→ **Required work**
Your output should be the lines below from the one with "Este número é whatsapp?" through the one with "1024，代表同时可1024*1024个请求， 满足高可用， 以内存换时间方式提高QPS；**", copied exactly, pictures excluded.

→ **Source data**

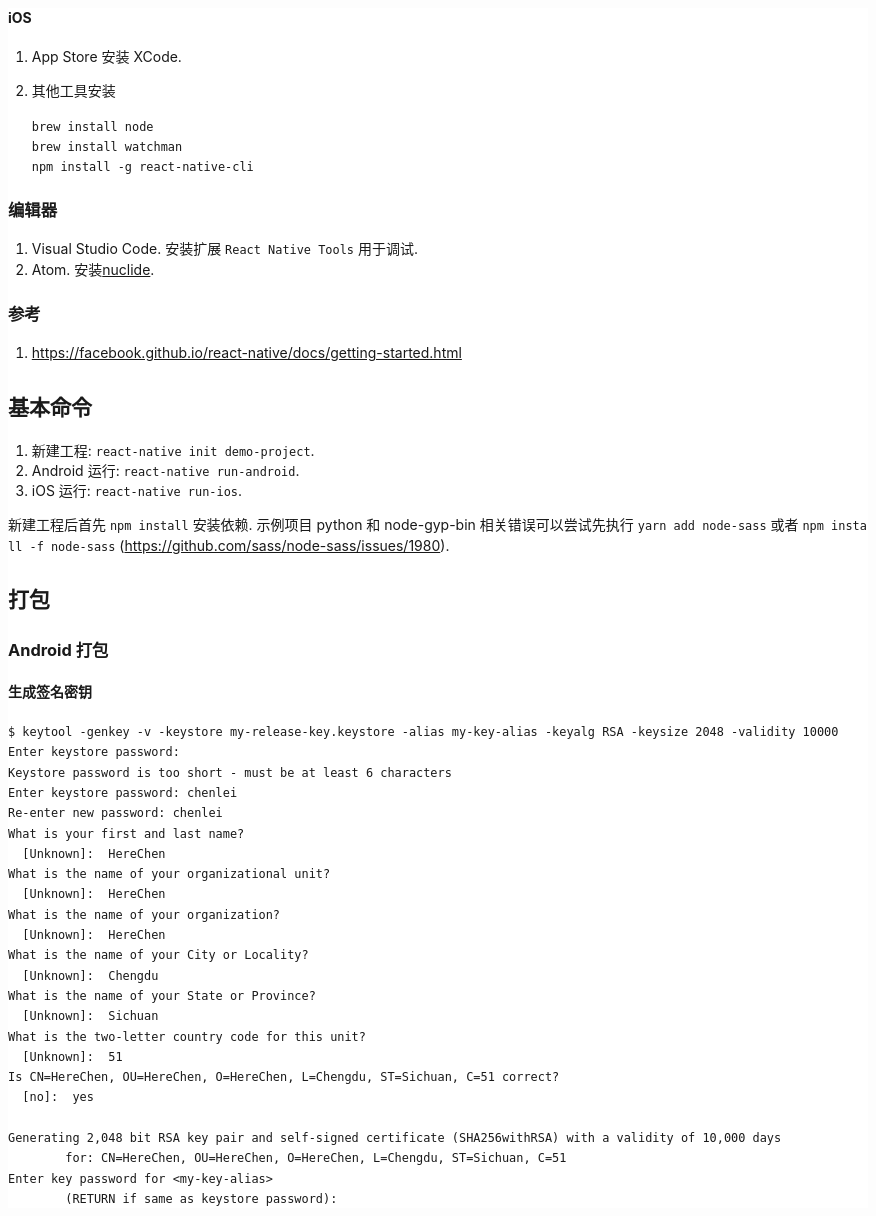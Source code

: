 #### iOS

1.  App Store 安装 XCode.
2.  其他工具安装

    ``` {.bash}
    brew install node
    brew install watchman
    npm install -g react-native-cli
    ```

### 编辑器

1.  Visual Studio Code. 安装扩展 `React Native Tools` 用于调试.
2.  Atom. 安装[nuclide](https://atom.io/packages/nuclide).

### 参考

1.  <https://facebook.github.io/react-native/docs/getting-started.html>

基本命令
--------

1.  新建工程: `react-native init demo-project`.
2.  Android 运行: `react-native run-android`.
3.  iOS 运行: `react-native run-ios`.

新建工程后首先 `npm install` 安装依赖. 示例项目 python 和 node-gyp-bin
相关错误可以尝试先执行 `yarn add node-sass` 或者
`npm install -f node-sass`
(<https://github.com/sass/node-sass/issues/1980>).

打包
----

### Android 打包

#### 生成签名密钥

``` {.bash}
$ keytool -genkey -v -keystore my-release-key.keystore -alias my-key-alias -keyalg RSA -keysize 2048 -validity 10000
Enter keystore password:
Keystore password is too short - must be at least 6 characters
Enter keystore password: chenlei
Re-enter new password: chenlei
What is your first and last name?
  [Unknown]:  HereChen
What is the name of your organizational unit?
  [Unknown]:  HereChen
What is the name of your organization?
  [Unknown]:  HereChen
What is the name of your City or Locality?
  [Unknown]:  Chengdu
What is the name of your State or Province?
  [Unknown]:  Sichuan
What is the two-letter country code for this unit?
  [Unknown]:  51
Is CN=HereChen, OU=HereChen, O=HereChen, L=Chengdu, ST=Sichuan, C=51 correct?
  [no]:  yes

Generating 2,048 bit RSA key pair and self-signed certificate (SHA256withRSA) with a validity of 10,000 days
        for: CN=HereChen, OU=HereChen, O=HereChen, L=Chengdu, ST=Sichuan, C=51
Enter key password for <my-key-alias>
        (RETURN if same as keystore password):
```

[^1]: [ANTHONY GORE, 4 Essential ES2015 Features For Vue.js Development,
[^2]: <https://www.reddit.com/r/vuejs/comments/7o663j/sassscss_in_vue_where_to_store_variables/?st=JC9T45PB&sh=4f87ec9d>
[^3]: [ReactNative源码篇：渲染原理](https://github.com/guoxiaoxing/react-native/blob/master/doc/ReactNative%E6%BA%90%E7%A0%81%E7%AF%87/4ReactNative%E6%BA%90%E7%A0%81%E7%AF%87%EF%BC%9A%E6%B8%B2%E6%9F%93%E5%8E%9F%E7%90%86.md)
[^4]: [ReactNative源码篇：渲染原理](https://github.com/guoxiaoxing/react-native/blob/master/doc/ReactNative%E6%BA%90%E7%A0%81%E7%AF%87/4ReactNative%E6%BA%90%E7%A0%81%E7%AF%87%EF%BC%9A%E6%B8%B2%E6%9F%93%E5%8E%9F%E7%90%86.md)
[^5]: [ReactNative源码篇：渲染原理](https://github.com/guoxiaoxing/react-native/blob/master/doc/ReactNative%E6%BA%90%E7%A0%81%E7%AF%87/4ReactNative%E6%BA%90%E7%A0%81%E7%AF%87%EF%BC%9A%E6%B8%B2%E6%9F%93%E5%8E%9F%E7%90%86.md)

==

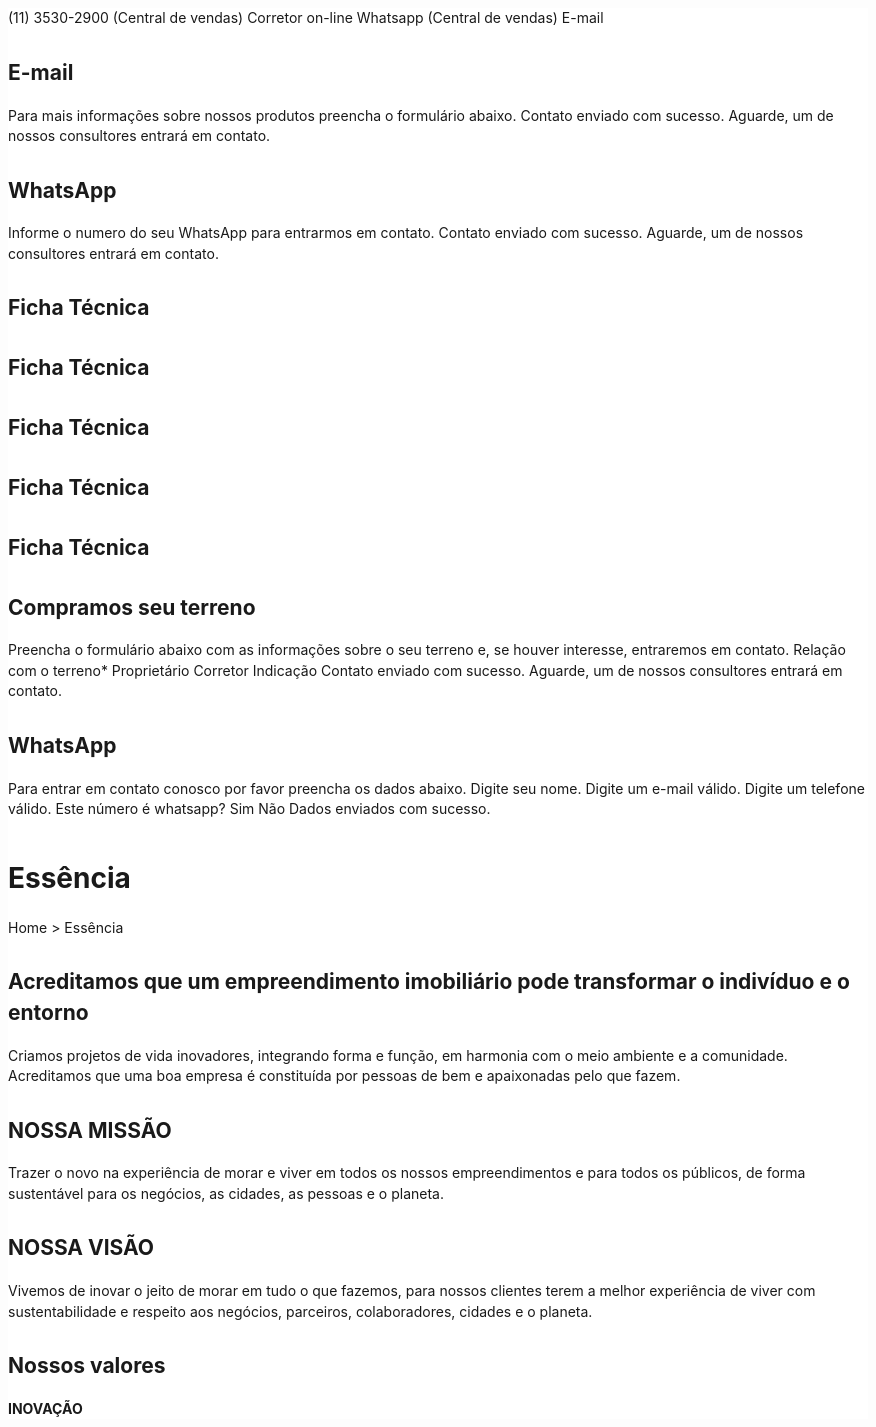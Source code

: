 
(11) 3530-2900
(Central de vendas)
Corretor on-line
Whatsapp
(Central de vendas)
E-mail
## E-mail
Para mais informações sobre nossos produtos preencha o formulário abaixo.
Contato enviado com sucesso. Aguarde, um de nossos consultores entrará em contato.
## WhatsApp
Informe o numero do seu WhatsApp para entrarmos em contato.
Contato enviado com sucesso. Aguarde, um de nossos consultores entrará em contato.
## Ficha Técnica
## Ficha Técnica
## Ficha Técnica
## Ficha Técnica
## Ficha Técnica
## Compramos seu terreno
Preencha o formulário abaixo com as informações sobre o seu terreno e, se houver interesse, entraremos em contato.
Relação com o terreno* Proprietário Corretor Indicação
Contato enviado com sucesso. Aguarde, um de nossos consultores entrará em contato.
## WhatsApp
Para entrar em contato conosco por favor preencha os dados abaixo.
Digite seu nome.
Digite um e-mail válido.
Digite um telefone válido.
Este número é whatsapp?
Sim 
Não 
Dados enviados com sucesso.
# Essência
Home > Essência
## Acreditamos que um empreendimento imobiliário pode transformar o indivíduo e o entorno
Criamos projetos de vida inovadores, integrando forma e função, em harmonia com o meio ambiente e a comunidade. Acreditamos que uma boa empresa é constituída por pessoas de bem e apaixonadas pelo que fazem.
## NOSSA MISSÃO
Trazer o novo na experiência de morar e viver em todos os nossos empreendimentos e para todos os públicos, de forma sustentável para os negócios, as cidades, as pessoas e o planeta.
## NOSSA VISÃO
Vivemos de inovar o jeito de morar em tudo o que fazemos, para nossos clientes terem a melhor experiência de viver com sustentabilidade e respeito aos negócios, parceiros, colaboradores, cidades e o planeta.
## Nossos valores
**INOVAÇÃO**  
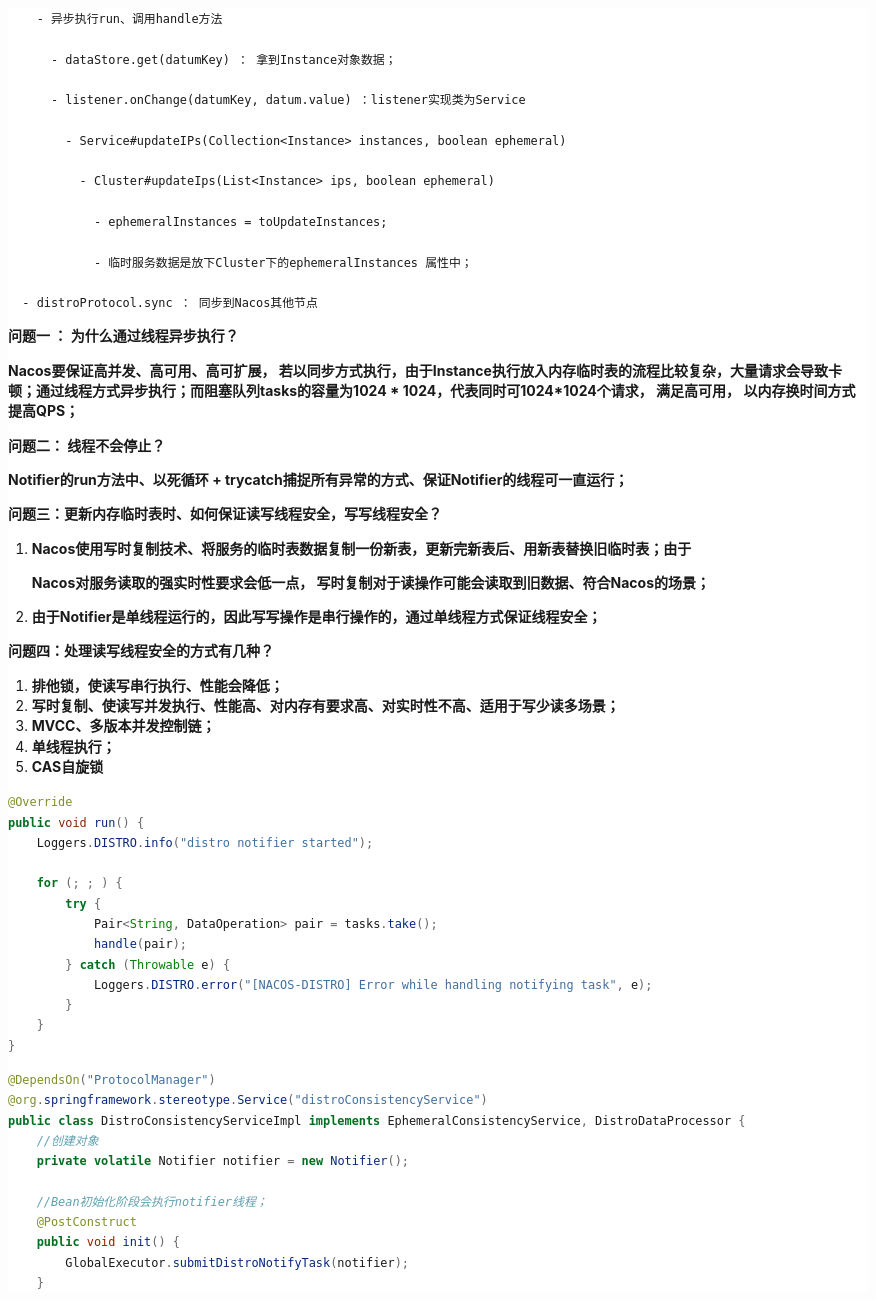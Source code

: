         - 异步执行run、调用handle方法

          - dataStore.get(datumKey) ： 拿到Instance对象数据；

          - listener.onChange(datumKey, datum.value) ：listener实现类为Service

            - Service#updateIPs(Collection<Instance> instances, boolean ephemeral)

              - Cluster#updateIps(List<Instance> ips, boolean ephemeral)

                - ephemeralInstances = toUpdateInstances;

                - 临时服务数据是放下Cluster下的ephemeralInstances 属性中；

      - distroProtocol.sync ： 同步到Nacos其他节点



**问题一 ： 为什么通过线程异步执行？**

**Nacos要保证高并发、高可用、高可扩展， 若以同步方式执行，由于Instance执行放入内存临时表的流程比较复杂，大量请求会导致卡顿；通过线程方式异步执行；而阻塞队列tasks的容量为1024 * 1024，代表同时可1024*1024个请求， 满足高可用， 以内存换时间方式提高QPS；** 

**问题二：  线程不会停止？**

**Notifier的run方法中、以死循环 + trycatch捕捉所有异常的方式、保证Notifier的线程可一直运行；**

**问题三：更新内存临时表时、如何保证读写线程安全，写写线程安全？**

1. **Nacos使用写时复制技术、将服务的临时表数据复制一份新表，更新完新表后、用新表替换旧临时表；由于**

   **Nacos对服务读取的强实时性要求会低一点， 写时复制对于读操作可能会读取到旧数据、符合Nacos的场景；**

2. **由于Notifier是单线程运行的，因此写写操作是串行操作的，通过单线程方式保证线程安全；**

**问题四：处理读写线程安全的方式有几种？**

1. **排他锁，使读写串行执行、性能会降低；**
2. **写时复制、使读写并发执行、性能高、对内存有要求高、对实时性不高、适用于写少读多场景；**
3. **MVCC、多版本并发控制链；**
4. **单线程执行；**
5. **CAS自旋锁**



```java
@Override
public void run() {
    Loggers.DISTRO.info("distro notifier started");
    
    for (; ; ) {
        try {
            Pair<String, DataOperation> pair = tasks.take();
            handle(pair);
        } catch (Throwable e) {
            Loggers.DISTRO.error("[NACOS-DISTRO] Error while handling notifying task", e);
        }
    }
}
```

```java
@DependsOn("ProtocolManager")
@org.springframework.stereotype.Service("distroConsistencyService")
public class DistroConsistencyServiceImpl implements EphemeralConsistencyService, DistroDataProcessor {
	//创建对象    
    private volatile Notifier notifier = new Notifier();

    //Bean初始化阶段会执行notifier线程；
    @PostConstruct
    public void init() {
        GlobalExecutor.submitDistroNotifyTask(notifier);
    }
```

→ **Answer to the exercise**
Este número é whatsapp?
Sim 
Não 
Dados enviados com sucesso.
# Essência
Home > Essência
## Acreditamos que um empreendimento imobiliário pode transformar o indivíduo e o entorno
Criamos projetos de vida inovadores, integrando forma e função, em harmonia com o meio ambiente e a comunidade. Acreditamos que uma boa empresa é constituída por pessoas de bem e apaixonadas pelo que fazem.
## NOSSA MISSÃO
Trazer o novo na experiência de morar e viver em todos os nossos empreendimentos e para todos os públicos, de forma sustentável para os negócios, as cidades, as pessoas e o planeta.
## NOSSA VISÃO
Vivemos de inovar o jeito de morar em tudo o que fazemos, para nossos clientes terem a melhor experiência de viver com sustentabilidade e respeito aos negócios, parceiros, colaboradores, cidades e o planeta.
## Nossos valores
**INOVAÇÃO**  
Source code

:         - 异步执行run、调用handle方法

          - dataStore.get(datumKey) ： 拿到Instance对象数据；

          - listener.onChange(datumKey, datum.value) ：listener实现类为Service

            - Service#updateIPs(Collection<Instance> instances, boolean ephemeral)

              - Cluster#updateIps(List<Instance> ips, boolean ephemeral)

                - ephemeralInstances = toUpdateInstances;

                - 临时服务数据是放下Cluster下的ephemeralInstances 属性中；

      - distroProtocol.sync ： 同步到Nacos其他节点



**问题一 ： 为什么通过线程异步执行？**

**Nacos要保证高并发、高可用、高可扩展， 若以同步方式执行，由于Instance执行放入内存临时表的流程比较复杂，大量请求会导致卡顿；通过线程方式异步执行；而阻塞队列tasks的容量为1024 * 1024，代表同时可1024*1024个请求， 满足高可用， 以内存换时间方式提高QPS；** 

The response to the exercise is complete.